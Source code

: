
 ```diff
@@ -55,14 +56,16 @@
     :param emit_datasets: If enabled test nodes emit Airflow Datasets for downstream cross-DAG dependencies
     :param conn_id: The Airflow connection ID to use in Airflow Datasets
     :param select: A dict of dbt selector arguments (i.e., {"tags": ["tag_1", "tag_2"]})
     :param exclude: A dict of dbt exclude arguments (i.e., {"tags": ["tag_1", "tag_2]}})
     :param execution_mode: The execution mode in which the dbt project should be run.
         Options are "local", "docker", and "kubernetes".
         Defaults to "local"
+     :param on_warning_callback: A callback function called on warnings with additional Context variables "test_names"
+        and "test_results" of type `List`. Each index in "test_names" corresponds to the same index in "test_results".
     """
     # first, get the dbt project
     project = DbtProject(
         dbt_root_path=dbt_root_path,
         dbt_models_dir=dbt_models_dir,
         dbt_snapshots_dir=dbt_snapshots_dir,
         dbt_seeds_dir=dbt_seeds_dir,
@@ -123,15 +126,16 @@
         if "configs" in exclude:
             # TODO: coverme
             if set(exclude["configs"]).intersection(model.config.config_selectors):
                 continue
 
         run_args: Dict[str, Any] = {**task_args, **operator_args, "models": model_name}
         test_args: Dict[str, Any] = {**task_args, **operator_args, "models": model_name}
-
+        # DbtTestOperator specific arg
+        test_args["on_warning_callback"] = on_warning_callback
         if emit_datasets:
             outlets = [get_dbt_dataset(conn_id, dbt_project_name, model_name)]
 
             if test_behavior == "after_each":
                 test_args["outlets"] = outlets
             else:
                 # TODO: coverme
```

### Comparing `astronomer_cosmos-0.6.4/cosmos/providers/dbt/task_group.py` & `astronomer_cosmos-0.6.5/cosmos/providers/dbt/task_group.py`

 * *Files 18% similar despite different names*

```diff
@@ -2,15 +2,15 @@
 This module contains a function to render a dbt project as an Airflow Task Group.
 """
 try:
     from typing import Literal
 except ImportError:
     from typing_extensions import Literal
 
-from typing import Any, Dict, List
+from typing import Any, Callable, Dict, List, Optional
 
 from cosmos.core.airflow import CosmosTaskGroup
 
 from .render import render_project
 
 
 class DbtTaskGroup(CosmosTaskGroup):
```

==========

Requirement: Output each entry precisely as given.

Task response:
Source code

:
 ```diff
@@ -55,14 +56,16 @@
     :param emit_datasets: If enabled test nodes emit Airflow Datasets for downstream cross-DAG dependencies
     :param conn_id: The Airflow connection ID to use in Airflow Datasets
     :param select: A dict of dbt selector arguments (i.e., {"tags": ["tag_1", "tag_2"]})
     :param exclude: A dict of dbt exclude arguments (i.e., {"tags": ["tag_1", "tag_2]}})
     :param execution_mode: The execution mode in which the dbt project should be run.
         Options are "local", "docker", and "kubernetes".
         Defaults to "local"
+     :param on_warning_callback: A callback function called on warnings with additional Context variables "test_names"
+        and "test_results" of type `List`. Each index in "test_names" corresponds to the same index in "test_results".
     """
     # first, get the dbt project
     project = DbtProject(
         dbt_root_path=dbt_root_path,
         dbt_models_dir=dbt_models_dir,
         dbt_snapshots_dir=dbt_snapshots_dir,
         dbt_seeds_dir=dbt_seeds_dir,
@@ -123,15 +126,16 @@
         if "configs" in exclude:
             # TODO: coverme
             if set(exclude["configs"]).intersection(model.config.config_selectors):
                 continue
 
         run_args: Dict[str, Any] = {**task_args, **operator_args, "models": model_name}
         test_args: Dict[str, Any] = {**task_args, **operator_args, "models": model_name}
-
+        # DbtTestOperator specific arg
+        test_args["on_warning_callback"] = on_warning_callback
         if emit_datasets:
             outlets = [get_dbt_dataset(conn_id, dbt_project_name, model_name)]
 
             if test_behavior == "after_each":
                 test_args["outlets"] = outlets
             else:
                 # TODO: coverme
```

### Comparing `astronomer_cosmos-0.6.4/cosmos/providers/dbt/task_group.py` & `astronomer_cosmos-0.6.5/cosmos/providers/dbt/task_group.py`

 * *Files 18% similar despite different names*

```diff
@@ -2,15 +2,15 @@
 This module contains a function to render a dbt project as an Airflow Task Group.
 """
 try:
     from typing import Literal
 except ImportError:
     from typing_extensions import Literal
 
-from typing import Any, Dict, List
+from typing import Any, Callable, Dict, List, Optional
 
 from cosmos.core.airflow import CosmosTaskGroup
 
 from .render import render_project
 
 
 class DbtTaskGroup(CosmosTaskGroup):
```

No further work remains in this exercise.